Summer Olympics appearances (overview)
- 1988; 1992; 1996; 2000; 2004; 2008; 2012; 2016; 2020; 2024;

= Cook Islands at the 2004 Summer Olympics =

The Cook Islands was represented at the 2004 Summer Olympics in Athens, Greece by the Cook Islands Sports and National Olympic Committee.

In total, three athletes including two men and one woman represented the Cook Islands in two different sports including athletics and weightlifting.

==Competitors==
In total, three athletes represented the Cook Islands at the 2004 Summer Olympics in Athens, Greece across two different sports.
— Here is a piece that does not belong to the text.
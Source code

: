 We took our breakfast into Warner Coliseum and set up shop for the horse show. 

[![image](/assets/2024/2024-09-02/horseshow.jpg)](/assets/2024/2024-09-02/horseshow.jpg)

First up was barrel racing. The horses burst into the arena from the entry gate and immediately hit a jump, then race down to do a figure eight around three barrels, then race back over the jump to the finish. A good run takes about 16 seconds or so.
| Sport | Men | Women | Total |
|---|---|---|---|
| Athletics | 1 | 1 | 2 |
| Weightlifting | 1 | 0 | 1 |
| Total | 2 | 1 | 3 |

==Athletics==

In total, two Cook Islander athletes participated in the athletics events – Harmon Harmon in the men's 100 m and Tereapii Tapoki in the women's discus throw.

Most of the athletics events – including those which Cook Islander athletes took part in – took place at the Athens Olympic Stadium in Marousi, Athens from 18 to 29 August 2004.
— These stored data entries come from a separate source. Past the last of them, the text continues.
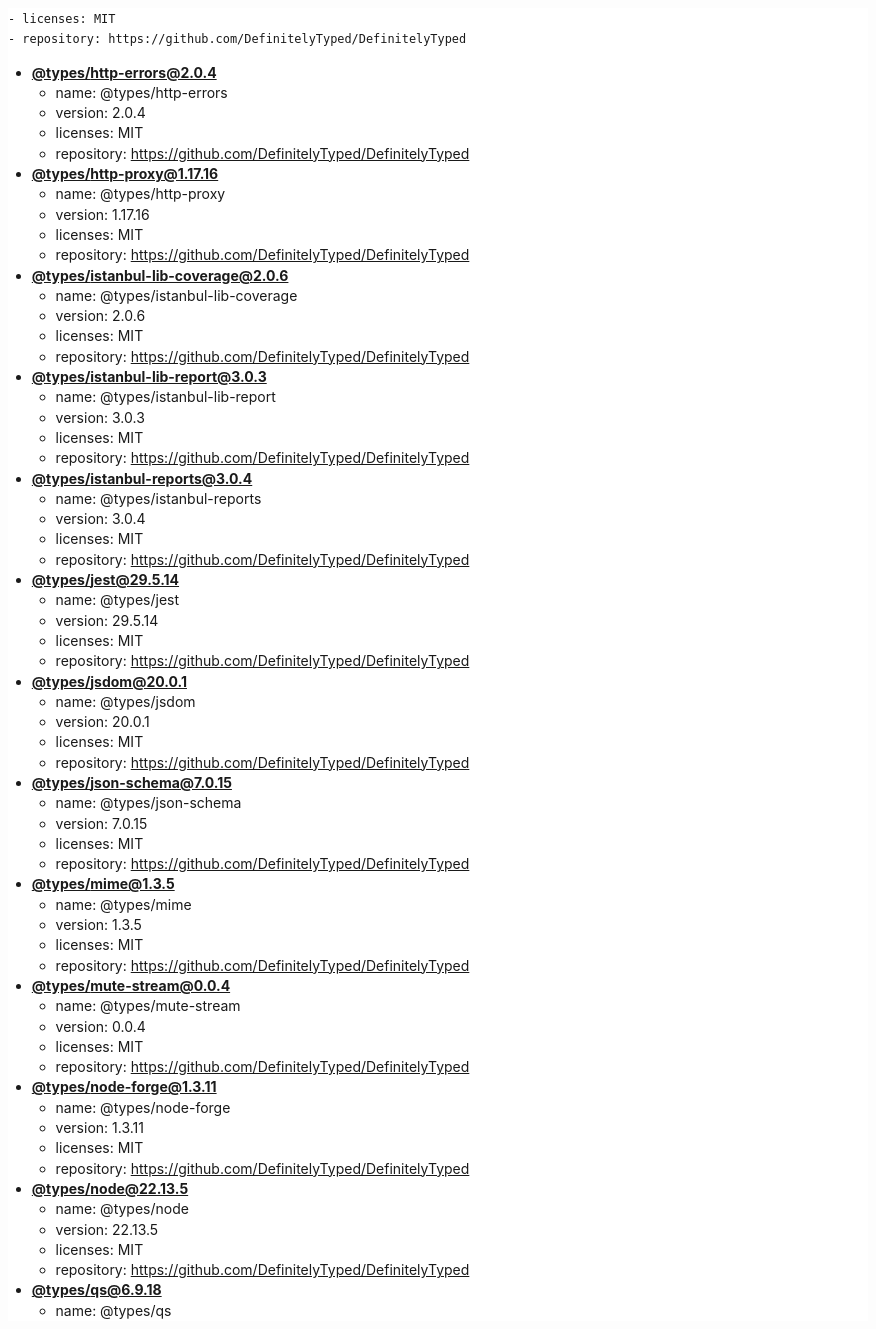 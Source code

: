     - licenses: MIT
    - repository: https://github.com/DefinitelyTyped/DefinitelyTyped
 - **[@types/http-errors@2.0.4](https://github.com/DefinitelyTyped/DefinitelyTyped)**
    - name: @types/http-errors
    - version: 2.0.4
    - licenses: MIT
    - repository: https://github.com/DefinitelyTyped/DefinitelyTyped
 - **[@types/http-proxy@1.17.16](https://github.com/DefinitelyTyped/DefinitelyTyped)**
    - name: @types/http-proxy
    - version: 1.17.16
    - licenses: MIT
    - repository: https://github.com/DefinitelyTyped/DefinitelyTyped
 - **[@types/istanbul-lib-coverage@2.0.6](https://github.com/DefinitelyTyped/DefinitelyTyped)**
    - name: @types/istanbul-lib-coverage
    - version: 2.0.6
    - licenses: MIT
    - repository: https://github.com/DefinitelyTyped/DefinitelyTyped
 - **[@types/istanbul-lib-report@3.0.3](https://github.com/DefinitelyTyped/DefinitelyTyped)**
    - name: @types/istanbul-lib-report
    - version: 3.0.3
    - licenses: MIT
    - repository: https://github.com/DefinitelyTyped/DefinitelyTyped
 - **[@types/istanbul-reports@3.0.4](https://github.com/DefinitelyTyped/DefinitelyTyped)**
    - name: @types/istanbul-reports
    - version: 3.0.4
    - licenses: MIT
    - repository: https://github.com/DefinitelyTyped/DefinitelyTyped
 - **[@types/jest@29.5.14](https://github.com/DefinitelyTyped/DefinitelyTyped)**
    - name: @types/jest
    - version: 29.5.14
    - licenses: MIT
    - repository: https://github.com/DefinitelyTyped/DefinitelyTyped
 - **[@types/jsdom@20.0.1](https://github.com/DefinitelyTyped/DefinitelyTyped)**
    - name: @types/jsdom
    - version: 20.0.1
    - licenses: MIT
    - repository: https://github.com/DefinitelyTyped/DefinitelyTyped
 - **[@types/json-schema@7.0.15](https://github.com/DefinitelyTyped/DefinitelyTyped)**
    - name: @types/json-schema
    - version: 7.0.15
    - licenses: MIT
    - repository: https://github.com/DefinitelyTyped/DefinitelyTyped
 - **[@types/mime@1.3.5](https://github.com/DefinitelyTyped/DefinitelyTyped)**
    - name: @types/mime
    - version: 1.3.5
    - licenses: MIT
    - repository: https://github.com/DefinitelyTyped/DefinitelyTyped
 - **[@types/mute-stream@0.0.4](https://github.com/DefinitelyTyped/DefinitelyTyped)**
    - name: @types/mute-stream
    - version: 0.0.4
    - licenses: MIT
    - repository: https://github.com/DefinitelyTyped/DefinitelyTyped
 - **[@types/node-forge@1.3.11](https://github.com/DefinitelyTyped/DefinitelyTyped)**
    - name: @types/node-forge
    - version: 1.3.11
    - licenses: MIT
    - repository: https://github.com/DefinitelyTyped/DefinitelyTyped
 - **[@types/node@22.13.5](https://github.com/DefinitelyTyped/DefinitelyTyped)**
    - name: @types/node
    - version: 22.13.5
    - licenses: MIT
    - repository: https://github.com/DefinitelyTyped/DefinitelyTyped
 - **[@types/qs@6.9.18](https://github.com/DefinitelyTyped/DefinitelyTyped)**
    - name: @types/qs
The heats for the men's 100 m took place on 21 August 2004. Harmon finished eighth in his heat in a time of 11.22 seconds and he did not advance to the quarter-finals.

| Athlete | Event | Heat |  | Quarterfinal |  | Semifinal |  | Final |  |
| Result | Rank | Result | Rank | Result | Rank | Result | Rank |
| Harmon Harmon | 100 m | 11.22 | 8 | did not advance |  |  |  |  |  |

The qualifying round for the women's discus throw took place on 20 August 2004. Tapoki contested qualifying group A. Her best throw of 48.12 m came on her second attempt. However, it was not enough to advance to the final and she finished 40th overall. This was later upgraded to 39th after Iryna Yatchanka of Belarus was disqualified for doping.

| Athlete | Event | Qualification |  | Final |  |
| Distance | Position | Distance | Position |
| Tereapii Tapoki | Discus throw | 48.12 | 40 | did not advance |  |

==Weightlifting==

In total, one Cook Islander athlete participated in the weightlifting events – Sam Nunuke Pera in the men's −105 kg category.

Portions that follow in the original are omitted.